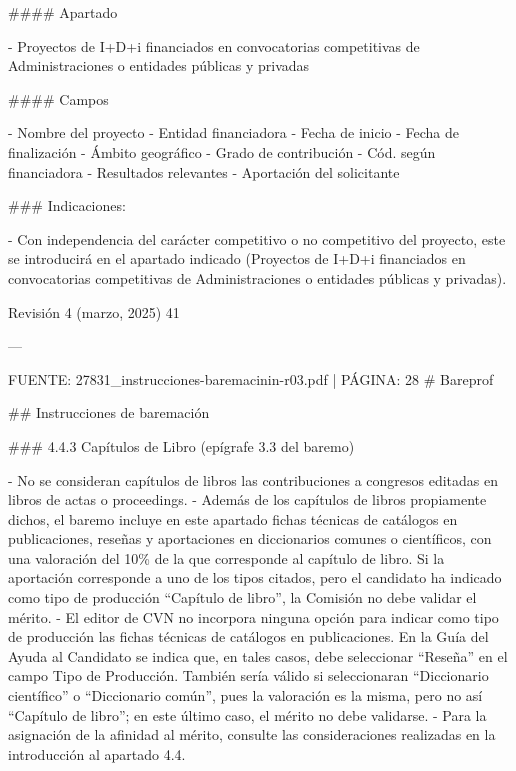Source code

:\documentclass{article}
\begin{document}
\begin{itemize}
\begin{itemize}
\begin{scriptsize}
                  \#\#\#\# Apartado

                  - Proyectos de I+D+i financiados en convocatorias competitivas de Administraciones o entidades públicas y privadas

                  \#\#\#\# Campos

                  - Nombre del proyecto
                  - Entidad financiadora
                  - Fecha de inicio
                  - Fecha de finalización
                  - Ámbito geográfico
                  - Grado de contribución
                  - Cód. según financiadora
                  - Resultados relevantes
                  - Aportación del solicitante

                  \#\#\# Indicaciones:

                  - Con independencia del carácter competitivo o no competitivo del proyecto, este se introducirá en el apartado indicado (Proyectos de I+D+i financiados en convocatorias competitivas de Administraciones o entidades públicas y privadas).

                  Revisión 4 (marzo, 2025) 41

                  ---

                  FUENTE: 27831\_instrucciones-baremacinin-r03.pdf | PÁGINA: 28
                  \# Bareprof

                  \#\# Instrucciones de baremación

                  \#\#\# 4.4.3 Capítulos de Libro (epígrafe 3.3 del baremo)

                  - No se consideran capítulos de libros las contribuciones a congresos editadas en libros de actas o proceedings.
                  - Además de los capítulos de libros propiamente dichos, el baremo incluye en este apartado fichas técnicas de catálogos en publicaciones, reseñas y aportaciones en diccionarios comunes o científicos, con una valoración del 10\% de la que corresponde al capítulo de libro. Si la aportación corresponde a uno de los tipos citados, pero el candidato ha indicado como tipo de producción “Capítulo de libro”, la Comisión no debe validar el mérito.
                  - El editor de CVN no incorpora ninguna opción para indicar como tipo de producción las fichas técnicas de catálogos en publicaciones. En la Guía del Ayuda al Candidato se indica que, en tales casos, debe seleccionar “Reseña” en el campo Tipo de Producción. También sería válido si seleccionaran “Diccionario científico” o “Diccionario común”, pues la valoración es la misma, pero no así “Capítulo de libro”; en este último caso, el mérito no debe validarse.
                  - Para la asignación de la afinidad al mérito, consulte las consideraciones realizadas en la introducción al apartado 4.4.


\end{scriptsize}
\end{itemize}
\end{itemize}
\end{document}
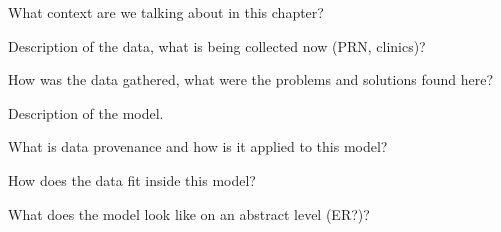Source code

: What context are we talking about in this chapter?

Description of the data, what is being collected now (PRN, clinics)?

How was the data gathered, what were the problems and solutions found here?

Description of the model.

What is data provenance and how is it applied to this model?

How does the data fit inside this model?

What does the model look like on an abstract level (ER?)?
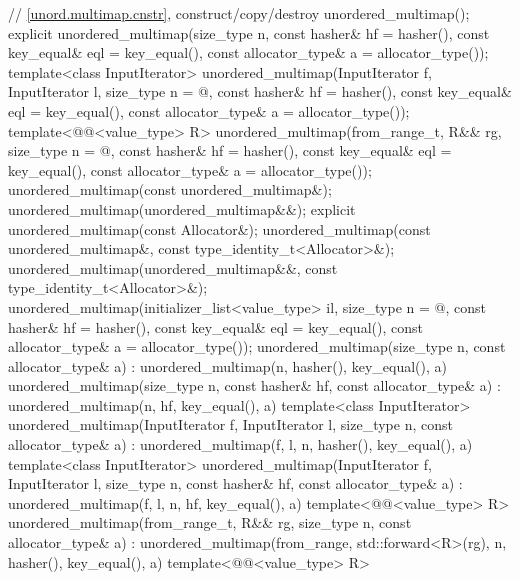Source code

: \begin{codeblock}
{{    // \ref{unord.multimap.cnstr}, construct/copy/destroy
    unordered_multimap();
    explicit unordered_multimap(size_type n,
                                const hasher& hf = hasher(),
                                const key_equal& eql = key_equal(),
                                const allocator_type& a = allocator_type());
    template<class InputIterator>
      unordered_multimap(InputIterator f, InputIterator l,
                         size_type n = @\seebelow@,
                         const hasher& hf = hasher(),
                         const key_equal& eql = key_equal(),
                         const allocator_type& a = allocator_type());
    template<@@<value_type> R>
      unordered_multimap(from_range_t, R&& rg,
                         size_type n = @\seebelow@,
                         const hasher& hf = hasher(),
                         const key_equal& eql = key_equal(),
                         const allocator_type& a = allocator_type());
    unordered_multimap(const unordered_multimap&);
    unordered_multimap(unordered_multimap&&);
    explicit unordered_multimap(const Allocator&);
    unordered_multimap(const unordered_multimap&, const type_identity_t<Allocator>&);
    unordered_multimap(unordered_multimap&&, const type_identity_t<Allocator>&);
    unordered_multimap(initializer_list<value_type> il,
                       size_type n = @\seebelow@,
                       const hasher& hf = hasher(),
                       const key_equal& eql = key_equal(),
                       const allocator_type& a = allocator_type());
    unordered_multimap(size_type n, const allocator_type& a)
      : unordered_multimap(n, hasher(), key_equal(), a) { }
    unordered_multimap(size_type n, const hasher& hf, const allocator_type& a)
      : unordered_multimap(n, hf, key_equal(), a) { }
    template<class InputIterator>
      unordered_multimap(InputIterator f, InputIterator l, size_type n, const allocator_type& a)
        : unordered_multimap(f, l, n, hasher(), key_equal(), a) { }
    template<class InputIterator>
      unordered_multimap(InputIterator f, InputIterator l, size_type n, const hasher& hf,
                         const allocator_type& a)
        : unordered_multimap(f, l, n, hf, key_equal(), a) { }
  template<@@<value_type> R>
    unordered_multimap(from_range_t, R&& rg, size_type n, const allocator_type& a)
      : unordered_multimap(from_range, std::forward<R>(rg),
                           n, hasher(), key_equal(), a) { }
  template<@@<value_type> R>
}}
\end{codeblock}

# What to produce:
Should a line in the material contain "model", copy it.

# Response box:
Description of the model.
What is data provenance and how is it applied to this model?
How does the data fit inside this model?
What does the model look like on an abstract level (ER?)?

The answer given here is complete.